How 2 Nurse Practitioners Decided To Help Babies Touched By Opioid Crisis
Kyle Cook, 53, and Carla Saunders, 51, are neonatal nurse practitioners at a children’s hospital in Knoxville, Tenn.
You spent decades caring for infants. You are so devoted to your work.
Cook: Of course, we like our job. But you see, in the summer of 2010, our jobs began to change.
Saunders: We had six babies in the nursery who were in withdrawal.
The babies were inconsolable. They had tremors.
Were you prepared to work with such patients?
Cook:No.Completely unprepared.We couldn’t fix it; we couldn’t make these babies better. Little did we know that was the tip of the iceberg. We had 10, and then 15, and then, at one point, 37 babies in the NICU that were withdrawing. We were bursting at the seams.

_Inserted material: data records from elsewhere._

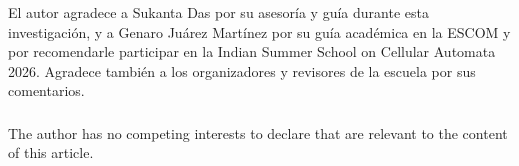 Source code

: \begin{credits}
\subsubsection{\ackname}
El autor agradece a Sukanta Das por su asesoría y guía durante esta investigación, y a Genaro Juárez Martínez por su guía académica en la ESCOM y por recomendarle participar en la Indian Summer School on Cellular Automata 2026. Agradece también a los organizadores y revisores de la escuela por sus comentarios.

\subsubsection{\discintname}
The author has no competing interests to declare that are relevant to
the content of this article.
\end{credits}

Saunders: True. We were absolutely unprepared and short-staffed.I remember a nurse in tears holding a screaming baby. We’ve got to do something, I thought, because what we were doing wasn’t working.
The children’s hospital in east Tennessee is emblematic of the substance abuse problem happening all over the U.S.
Saunders: Yes.But there weren’t efficient specialists at that time we’re speaking of. And so we went looking to the experts, you know, let’s call across the country, and let’s find out what’s the best way to treat these babies.
Were you a success?
Cook: Alas, we discovered that nobody knew. And who knew that we would become the experts?
How did it happen?
Sounders: We did everything we could to help establish one of the first treatment protocols for babies who exposed to opioids and a program connecting mothers with treatment and therapy.
Cook:When you see a baby, especially one that has been in your care for a long time, that has been off the charts in withdrawal, and you’ve done everything you possibly can and you finally get this baby acting like a normal baby, and then he smiles at you, and to know that you’ve made a difference in a mother’s life — I mean, that will carry you through the darkest times, knowing that, my gosh, we did this.